GRAND ISLAND, N.Y. (WIVB) – Grand Island High School students are learning how to save lives this week.
A groundbreaking program is teaching every student – around 1,100 teens – the technique of “hands-only CPR,” which can be used to save someone who goes into cardiac arrest.
School officials wanted students to learn this valuable life lesson after it proved to be life saving for one of their middle school students.
“I looked at the student. The student was blue, non-responsive. I knew within that split second I had to start CPR,” said Eleanor Payne, assistant principal at Veronica E. Connor Middle School.
Within minutes, the 10-year-old girl was awake and crying in her mother’s arms. It was Payne’s quick thinking that saved the sixth grader’s life on the very first day of school.
“It was comforting and knowing that, oh my goodness, I’m grateful I had that training,” said Payne.
“I think it’s pretty cool that she did that and she had guts to do it,” said Grand Island freshman Braden Hawley.
Seeing the importance of CPR firsthand, school officials decided every high school student should know the basics.

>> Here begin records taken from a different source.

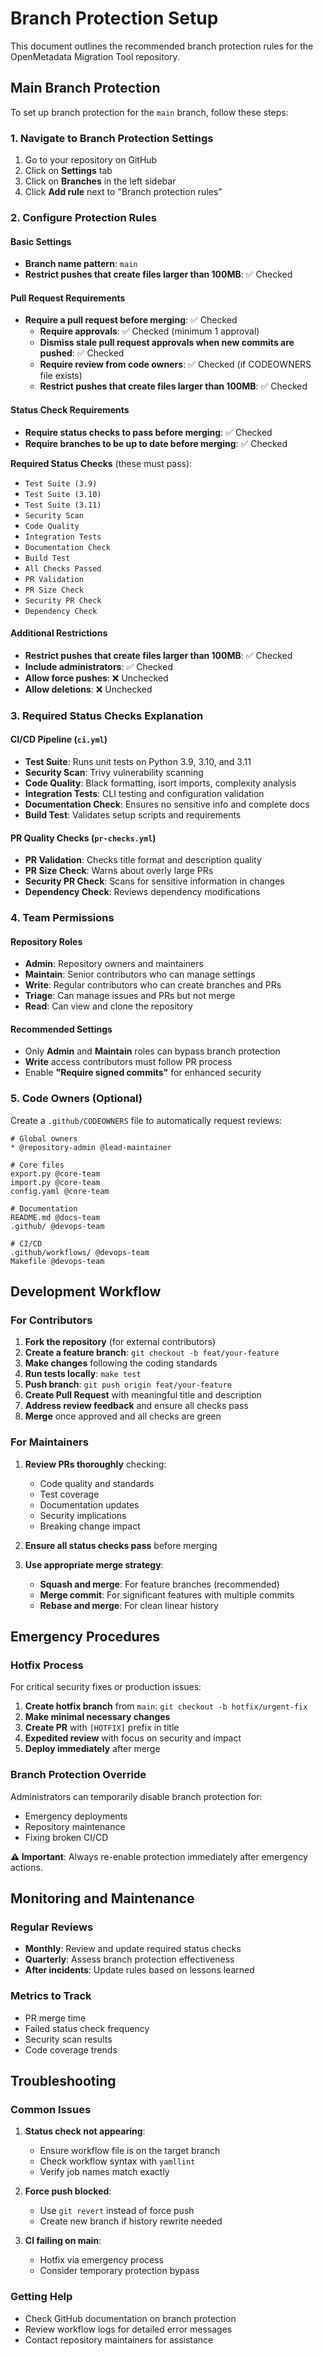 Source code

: # Branch Protection Setup

This document outlines the recommended branch protection rules for the OpenMetadata Migration Tool repository.

## Main Branch Protection

To set up branch protection for the `main` branch, follow these steps:

### 1. Navigate to Branch Protection Settings

1. Go to your repository on GitHub
2. Click on **Settings** tab
3. Click on **Branches** in the left sidebar
4. Click **Add rule** next to "Branch protection rules"

### 2. Configure Protection Rules

#### Basic Settings
- **Branch name pattern**: `main`
- **Restrict pushes that create files larger than 100MB**: ✅ Checked

#### Pull Request Requirements
- **Require a pull request before merging**: ✅ Checked
  - **Require approvals**: ✅ Checked (minimum 1 approval)
  - **Dismiss stale pull request approvals when new commits are pushed**: ✅ Checked
  - **Require review from code owners**: ✅ Checked (if CODEOWNERS file exists)
  - **Restrict pushes that create files larger than 100MB**: ✅ Checked

#### Status Check Requirements
- **Require status checks to pass before merging**: ✅ Checked
- **Require branches to be up to date before merging**: ✅ Checked

**Required Status Checks** (these must pass):
- `Test Suite (3.9)`
- `Test Suite (3.10)` 
- `Test Suite (3.11)`
- `Security Scan`
- `Code Quality`
- `Integration Tests`
- `Documentation Check`
- `Build Test`
- `All Checks Passed`
- `PR Validation`
- `PR Size Check`
- `Security PR Check`
- `Dependency Check`

#### Additional Restrictions
- **Restrict pushes that create files larger than 100MB**: ✅ Checked
- **Include administrators**: ✅ Checked
- **Allow force pushes**: ❌ Unchecked
- **Allow deletions**: ❌ Unchecked

### 3. Required Status Checks Explanation

#### CI/CD Pipeline (`ci.yml`)
- **Test Suite**: Runs unit tests on Python 3.9, 3.10, and 3.11
- **Security Scan**: Trivy vulnerability scanning
- **Code Quality**: Black formatting, isort imports, complexity analysis
- **Integration Tests**: CLI testing and configuration validation
- **Documentation Check**: Ensures no sensitive info and complete docs
- **Build Test**: Validates setup scripts and requirements

#### PR Quality Checks (`pr-checks.yml`)
- **PR Validation**: Checks title format and description quality
- **PR Size Check**: Warns about overly large PRs
- **Security PR Check**: Scans for sensitive information in changes
- **Dependency Check**: Reviews dependency modifications

### 4. Team Permissions

#### Repository Roles
- **Admin**: Repository owners and maintainers
- **Maintain**: Senior contributors who can manage settings
- **Write**: Regular contributors who can create branches and PRs
- **Triage**: Can manage issues and PRs but not merge
- **Read**: Can view and clone the repository

#### Recommended Settings
- Only **Admin** and **Maintain** roles can bypass branch protection
- **Write** access contributors must follow PR process
- Enable **"Require signed commits"** for enhanced security

### 5. Code Owners (Optional)

Create a `.github/CODEOWNERS` file to automatically request reviews:

```
# Global owners
* @repository-admin @lead-maintainer

# Core files
export.py @core-team
import.py @core-team
config.yaml @core-team

# Documentation
README.md @docs-team
.github/ @devops-team

# CI/CD
.github/workflows/ @devops-team
Makefile @devops-team
```

## Development Workflow

### For Contributors

1. **Fork the repository** (for external contributors)
2. **Create a feature branch**: `git checkout -b feat/your-feature`
3. **Make changes** following the coding standards
4. **Run tests locally**: `make test`
5. **Push branch**: `git push origin feat/your-feature`
6. **Create Pull Request** with meaningful title and description
7. **Address review feedback** and ensure all checks pass
8. **Merge** once approved and all checks are green

### For Maintainers

1. **Review PRs thoroughly** checking:
   - Code quality and standards
   - Test coverage
   - Documentation updates
   - Security implications
   - Breaking change impact

2. **Ensure all status checks pass** before merging

3. **Use appropriate merge strategy**:
   - **Squash and merge**: For feature branches (recommended)
   - **Merge commit**: For significant features with multiple commits
   - **Rebase and merge**: For clean linear history

## Emergency Procedures

### Hotfix Process

For critical security fixes or production issues:

1. **Create hotfix branch** from `main`: `git checkout -b hotfix/urgent-fix`
2. **Make minimal necessary changes**
3. **Create PR** with `[HOTFIX]` prefix in title
4. **Expedited review** with focus on security and impact
5. **Deploy immediately** after merge

### Branch Protection Override

Administrators can temporarily disable branch protection for:
- Emergency deployments
- Repository maintenance
- Fixing broken CI/CD

**⚠️ Important**: Always re-enable protection immediately after emergency actions.

## Monitoring and Maintenance

### Regular Reviews

- **Monthly**: Review and update required status checks
- **Quarterly**: Assess branch protection effectiveness
- **After incidents**: Update rules based on lessons learned

### Metrics to Track

- PR merge time
- Failed status check frequency
- Security scan results
- Code coverage trends

## Troubleshooting

### Common Issues

1. **Status check not appearing**:
   - Ensure workflow file is on the target branch
   - Check workflow syntax with `yamllint`
   - Verify job names match exactly

2. **Force push blocked**:
   - Use `git revert` instead of force push
   - Create new branch if history rewrite needed

3. **CI failing on main**:
   - Hotfix via emergency process
   - Consider temporary protection bypass

### Getting Help

- Check GitHub documentation on branch protection
- Review workflow logs for detailed error messages
- Contact repository maintainers for assistance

“It’s good because we’re going to be the next grown-ups and the next people to save lives, so we have to know how to do it,” said Hawley.
Certified CPR instructors with Rural Metro are teaching students how to do the compressions and also give the students confidence.
“I feel relatively confident. I could do it,” said sophomore Brenton Fisher.
Annette Adamczak became an instructor after heartbreak.
“Who would think you would have to do CPR on your 14-year-old daughter?” said Adamczak.
Her daughter died from cardiac arrest.
“She was playing soccer on a local town field and collapsed and we did not start CPR in a timely fashion,” said Adamczak.
She’s made it her mission to change the future for others. Because of CPR, a sixth grade student still walks the halls at Veronica E. Connor Middle School.
“When I see her in the hall she looks at me, I look at her. We wink, we walk by, we exchange smiles, and we just go on our day. I’m just happy to see her every day,” said Payne.
Rural Metro and the American Heart Association have provided CPR classes to 17 school districts, training nearly 10,000 students.